I’m staring to identify with how New England Patriots fans felt circa Sept. 8, 2008. While my star quarterback’s season hasn’t come to an abrupt end (not yet, anyway), those of so many other Green Bay Packers have.

It’s a tough pill to swallow when an injury or injuries derail would very well could have been a Super Bowl season.

The season still is fairly young, so I’m not conceding anything just yet. After all, 3-2 isn’t a horrible place to be (just ask the 49ers or Bills, who probably would love to be 3-2 right now). But after losing two of three, and looking like crap in a two-point win over Detroit, to say my confidence in the Packers has taken a hit would be like saying Joe Theismann took a hit from Lawrence Taylor in 1985.

While no Packers injuries have been as devastating as Theismann’s broken leg, mounting injuries to starters — Ryan Grant, Nick Barnett, Clay Matthews, Jermichael Finley, among others — some of which are season-ending, have fans asking, “What’s next?”

I’m well aware that sympathy around these parts (especially considering the Packers will visit Foxboro in late December) is something I won’t find, and I’m not asking for any.

But as fans of a team that lost its season in Week 1 a couple years ago when Bernard Pollard, inadvertently, destroyed Tom Brady’s knee, my hope is that Patriots faithful can, at the very least, empathize.

After all, injuries hurt fans, too.

3 comments:

Scott Barrett said...

EMPATHY!??! You've got to be kidding me? What person in this region in their right mind would give you even the slightest bit of empathy?
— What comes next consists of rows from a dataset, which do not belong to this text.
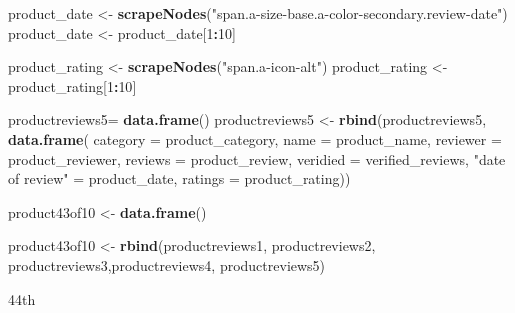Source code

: \documentclass[
]{article}
\newenvironment{Shaded}{\begin{snugshade}}{\end{snugshade}}
\newcommand{\AttributeTok}[1]{\textcolor[rgb]{0.13,0.29,0.53}{#1}}
\newcommand{\DecValTok}[1]{\textcolor[rgb]{0.00,0.00,0.81}{#1}}
\newcommand{\FunctionTok}[1]{\textcolor[rgb]{0.13,0.29,0.53}{\textbf{#1}}}
\newcommand{\NormalTok}[1]{#1}
\newcommand{\OtherTok}[1]{\textcolor[rgb]{0.56,0.35,0.01}{#1}}
\newcommand{\SpecialCharTok}[1]{\textcolor[rgb]{0.81,0.36,0.00}{\textbf{#1}}}
\newcommand{\StringTok}[1]{\textcolor[rgb]{0.31,0.60,0.02}{#1}}
\begin{document}
\begin{Shaded}
\begin{Highlighting}[]
\NormalTok{  product\_date }\OtherTok{\textless{}{-}} \FunctionTok{scrapeNodes}\NormalTok{(}\StringTok{"span.a{-}size{-}base.a{-}color{-}secondary.review{-}date"}\NormalTok{)}
\NormalTok{  product\_date }\OtherTok{\textless{}{-}}\NormalTok{ product\_date[}\DecValTok{1}\SpecialCharTok{:}\DecValTok{10}\NormalTok{]}
  
\NormalTok{  product\_rating }\OtherTok{\textless{}{-}} \FunctionTok{scrapeNodes}\NormalTok{(}\StringTok{"span.a{-}icon{-}alt"}\NormalTok{)}
\NormalTok{  product\_rating }\OtherTok{\textless{}{-}}\NormalTok{ product\_rating[}\DecValTok{1}\SpecialCharTok{:}\DecValTok{10}\NormalTok{]}
  
\NormalTok{  productreviews5}\OtherTok{=} \FunctionTok{data.frame}\NormalTok{()}
\NormalTok{  productreviews5 }\OtherTok{\textless{}{-}} \FunctionTok{rbind}\NormalTok{(productreviews5, }\FunctionTok{data.frame}\NormalTok{(}
                      \AttributeTok{category =}\NormalTok{ product\_category,}
                      \AttributeTok{name =}\NormalTok{ product\_name,}
                      \AttributeTok{reviewer =}\NormalTok{ product\_reviewer,}
                      \AttributeTok{reviews =}\NormalTok{ product\_review,}
                      \AttributeTok{veridied =}\NormalTok{ verified\_reviews,}
                      \StringTok{"date of review"} \OtherTok{=}\NormalTok{ product\_date,}
                      \AttributeTok{ratings =}\NormalTok{ product\_rating))}
  
\NormalTok{  product43of10 }\OtherTok{\textless{}{-}} \FunctionTok{data.frame}\NormalTok{()}
  
\NormalTok{  product43of10 }\OtherTok{\textless{}{-}} \FunctionTok{rbind}\NormalTok{(productreviews1, productreviews2, productreviews3,productreviews4, productreviews5)}
\end{Highlighting}
\end{Shaded}

44th
\end{document}
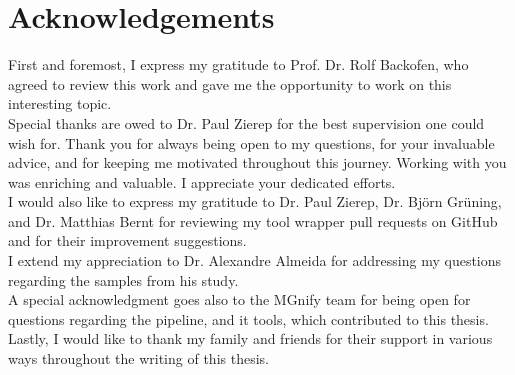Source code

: \chapter*{Acknowledgements}
First and foremost, I express my gratitude to Prof. Dr. Rolf Backofen, who agreed to review this work and gave me the opportunity to work on this interesting topic.\\
Special thanks are owed to Dr. Paul Zierep for the best supervision one could wish for. Thank you for always being open to my questions, for your invaluable advice, and for keeping me motivated throughout this journey. Working with you was enriching and valuable. I appreciate your dedicated efforts.\\
I would also like to express my gratitude to Dr. Paul Zierep, Dr. Björn Grüning, and Dr. Matthias Bernt for reviewing my tool wrapper pull requests on GitHub and for their improvement suggestions.\\
I extend my appreciation to Dr. Alexandre Almeida for addressing my questions regarding the samples from his study.\\
A special acknowledgment goes also to the MGnify team for being open for questions regarding the pipeline, and it tools, which contributed to this thesis.\\
Lastly, I would like to thank my family and friends for their support in various ways throughout the writing of this thesis.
This is what you wrote in The Daily News four days after the injury:

"As I eagerly await the arrival of my Bernard Pollard Fan Club T-shirt (www.believemerch.com), I can’t help but wonder if the Patriots still are a tiny bit better than the Jets — at least for now."
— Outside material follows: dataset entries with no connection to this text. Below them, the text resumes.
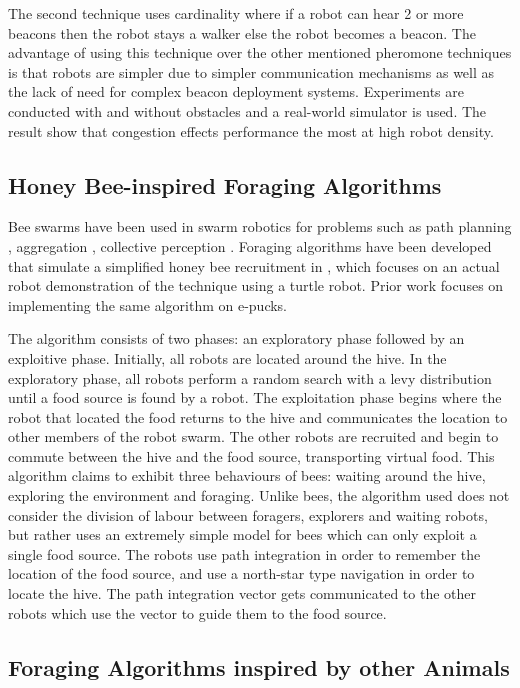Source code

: The second technique uses cardinality where if a robot can hear 2 or more beacons then the robot stays a walker else the robot becomes a beacon. The advantage of using this technique over the other mentioned pheromone techniques is that robots are simpler due to simpler communication mechanisms as well as the lack of need for complex beacon deployment systems. Experiments are conducted with and without obstacles and a real-world simulator is used. The result show that congestion effects performance the most at high robot density. 

\subsection{Honey Bee-inspired Foraging Algorithms}
Bee swarms have been used in swarm robotics for problems such as path planning \cite{lin2009chaotic}, aggregation \cite{kernbach2009re}, collective perception \cite{schmickl2007collective}. Foraging algorithms have been developed that simulate a simplified honey bee recruitment in \cite{alers2014biologically}, which focuses on an actual robot demonstration of the technique using a turtle robot. Prior work focuses on implementing the same algorithm on e-pucks. 

The algorithm consists of two phases: an exploratory phase followed by an exploitive phase. Initially, all robots are located around the hive. In the exploratory phase, all robots perform a random search with a levy distribution until a food source is found by a robot. The exploitation phase begins where the robot that located the food returns to the hive and communicates the location to other members of the robot swarm. The other robots are recruited and begin to commute between the hive and the food source, transporting virtual food. This algorithm claims to exhibit three behaviours of bees: waiting around the hive, exploring the environment and foraging. Unlike bees, the algorithm used does not consider the division of labour between foragers, explorers and waiting robots, but rather uses an extremely simple model for bees which can only exploit a single food source. The robots use path integration in order to remember the location of the food source, and use a north-star type navigation in order to locate the hive. The path integration vector gets communicated to the other robots which use the vector to guide them to the food source. 

\subsection{Foraging Algorithms inspired by other Animals}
Bernard Pollard Fan Club, huh?

Good luck finding empathy this side of the Mississippi, Cheesehead.

Josh Krueger said...

Time healed Tom Brady's wound, but apparently time hasn't, and perhaps won't, heal the wounds Patriots fans endured in 2008 when their season and quarterback went down in a heap in Week 1.
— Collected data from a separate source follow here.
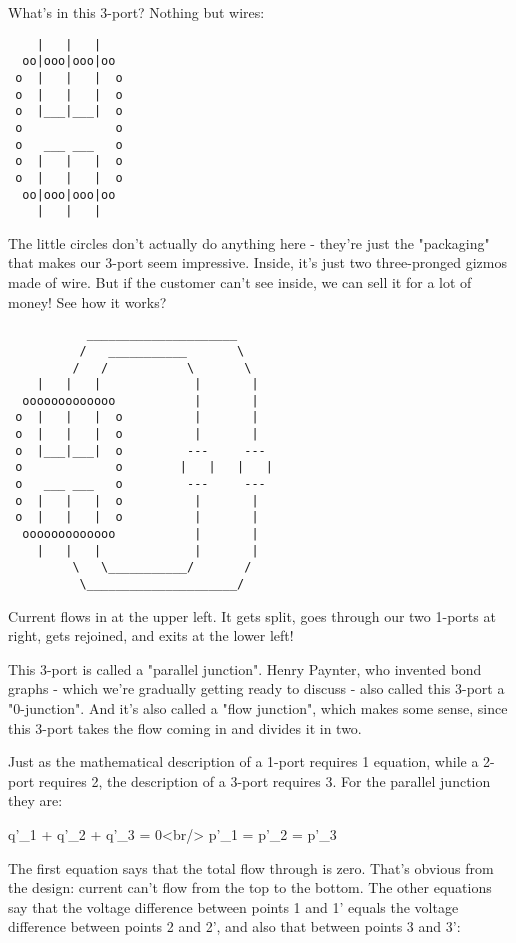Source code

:What's in this 3-port?  Nothing but wires:


\begin{verbatim}
    |   |   |
  oo|ooo|ooo|oo
 o  |   |   |  o
 o  |   |   |  o
 o  |___|___|  o
 o             o
 o   ___ ___   o
 o  |   |   |  o
 o  |   |   |  o
  oo|ooo|ooo|oo
    |   |   |

\end{verbatim}
    

The little circles don't actually do anything here - they're just the
"packaging" that makes our 3-port seem impressive.   Inside, it's
just two three-pronged gizmos made of wire.  But if the customer can't 
see inside, we can sell it for a lot of money!  See how it works?

\begin{verbatim}
           _____________________
          /   ___________       \
         /   /           \       \
    |   |   |             |       |
  ooooooooooooo           |       |
 o  |   |   |  o          |       |
 o  |   |   |  o          |       |
 o  |___|___|  o         ---     ---
 o             o        |   |   |   |
 o   ___ ___   o         ---     ---
 o  |   |   |  o          |       |
 o  |   |   |  o          |       |
  ooooooooooooo           |       |
    |   |   |             |       |
         \   \___________/       /  
          \_____________________/    
\end{verbatim}
    

Current flows in at the upper left.  It gets split, goes through our
two 1-ports at right, gets rejoined, and exits at the lower left!

This 3-port is called a "parallel junction".  Henry Paynter,
who invented bond graphs - which we're gradually getting ready to
discuss - also called this 3-port a "0-junction".  And it's also
called a "flow junction", which makes some sense, since this
3-port takes the flow coming in and divides it in two.

Just as the mathematical description of a 1-port requires 1 equation,
while a 2-port requires 2, the description of a 3-port requires 3.
For the parallel junction they are:

  q'_{1} + q'_{2} + q'_{3} = 0<br/>
  p'_{1} = p'_{2} = p'_{3}

The first equation says that the total flow through is zero.  That's
obvious from the design: current can't flow from the top to the
bottom.  The other equations say that the voltage difference between
points 1 and 1' equals the voltage difference between points 2 and 2',
and also that between points 3 and 3':

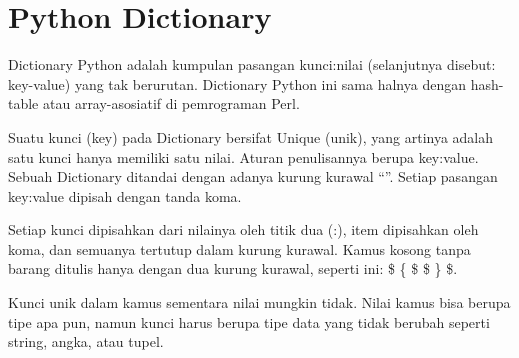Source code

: \section{Python Dictionary}
Dictionary Python adalah kumpulan pasangan kunci:nilai (selanjutnya disebut: key-value) yang tak berurutan. Dictionary Python ini sama halnya dengan hash-table atau array-asosiatif di pemrograman Perl.

Suatu kunci (key) pada Dictionary bersifat Unique (unik), yang artinya adalah satu kunci hanya memiliki satu nilai. Aturan penulisannya berupa key:value. Sebuah Dictionary ditandai dengan adanya kurung kurawal “{}”. Setiap pasangan key:value dipisah dengan tanda koma. 

Setiap kunci dipisahkan dari nilainya oleh titik dua (:), item dipisahkan oleh koma, dan semuanya tertutup dalam kurung kurawal. Kamus kosong tanpa barang ditulis hanya dengan dua kurung kurawal, seperti ini:  \$  \{  \$ \$  \}  \$.

Kunci unik dalam kamus sementara nilai mungkin tidak. Nilai kamus bisa berupa tipe apa pun, namun kunci harus berupa tipe data yang tidak berubah seperti string, angka, atau tupel.

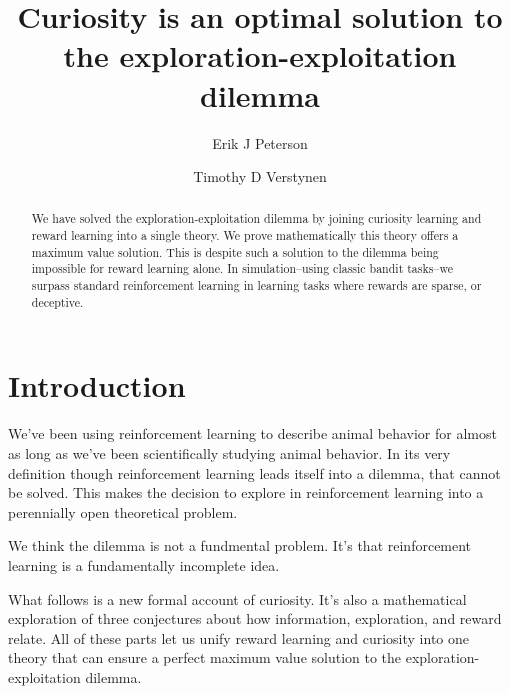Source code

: \documentclass[9pt,lineno]{elife}
\title{Curiosity is an optimal solution to the exploration-exploitation dilemma}
\author[1,2*]{Erik J Peterson}
\author[1,2,3,4]{Timothy D Verstynen}
\affil[1]{Department of Psychology}
\affil[2]{Center for the Neural Basis of Cognition}
\affil[3]{Carnegie Mellon Neuroscience Institute}
\affil[4]{Biomedical Engineering, Carnegie Mellon University, Pittsburgh PA}
\begin{document}
\maketitle
\begin{abstract}
We have solved the exploration-exploitation dilemma by joining curiosity learning and reward learning into a single theory. We prove mathematically this theory offers a maximum value solution. This is despite such a solution to the dilemma being impossible for reward learning alone. In simulation--using classic bandit tasks--we surpass standard reinforcement learning in learning tasks where rewards are sparse, or deceptive. 
\end{abstract}

\section{Introduction}
We've been using reinforcement learning to describe animal behavior for almost as long as we've been scientifically studying animal behavior. In its very definition though reinforcement learning leads itself into a dilemma, that cannot be solved. This makes the decision to explore in reinforcement learning into a perennially open theoretical problem.

We think the dilemma is not a fundmental problem. It's that reinforcement learning is a fundamentally incomplete idea. 

What follows is a new formal account of curiosity. It's also a mathematical exploration of three conjectures about how information, exploration, and reward relate. All of these parts let us unify reward learning and curiosity into one theory that can ensure a perfect maximum value solution to the exploration-exploitation dilemma.

\end{document}
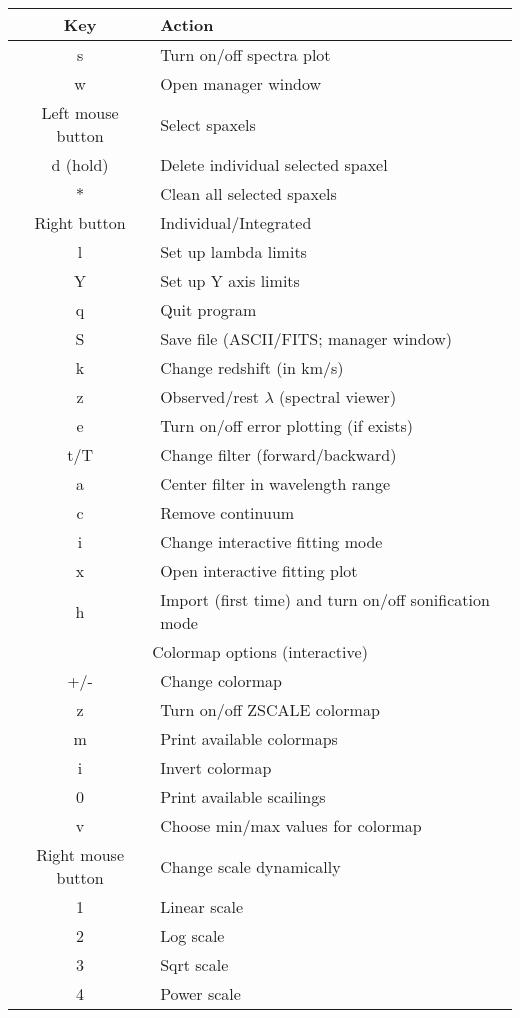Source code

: \documentclass[12pt]{article}
\begin{document}
\centering
\setlength{\tabcolsep}{1cm}
\begin{tabular} {c l}
\hline
\rowcolor{MilkTea!25!white}
Key & Action \\
\hline
s & Turn on/off spectra plot\\
w & Open manager window \\
Left mouse button & Select spaxels \\
d (hold) & Delete individual selected spaxel \\
$*$ & Clean all selected spaxels\\
Right button & Individual/Integrated \\
l & Set up lambda limits\\
Y & Set up Y axis limits\\
q & Quit program\\
S & Save file (ASCII/FITS; manager window) \\
k & Change redshift (in km/s) \\
z & Observed/rest $\lambda$ (spectral viewer) \\
e & Turn on/off error plotting (if exists) \\
t/T &  Change filter (forward/backward) \\
a & Center filter in wavelength range \\
c & Remove continuum \\
i & Change interactive fitting mode \\
x & Open interactive fitting plot \\
h & Import (first time) and turn on/off sonification mode \\
\multicolumn{2}{c}{\cellcolor{MilkTea!25!white} Colormap options (interactive)} \\
+/- & Change colormap \\
z & Turn on/off ZSCALE colormap\\
m & Print available colormaps \\
i & Invert colormap \\
0 & Print available scailings \\
v & Choose min/max values for colormap \\
Right mouse button & Change scale dynamically\\
1 & Linear scale \\
2 & Log scale \\
3 & Sqrt scale \\
4 & Power scale \\

\end{tabular}
\end{document}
I'll admit, I deserved that response. But I don't regret taking some joy in Brady's knee injury, and by no means was I alone. Outside New England, Sept. 7, 2008 was like a national holiday.

derrickvee said...

Man, it's like only people who have been paid to write for this paper comment on the blog.

I'm hoping Josh is feeling better this week because Favre came up short.

Ah, the storyline that just keeps giving.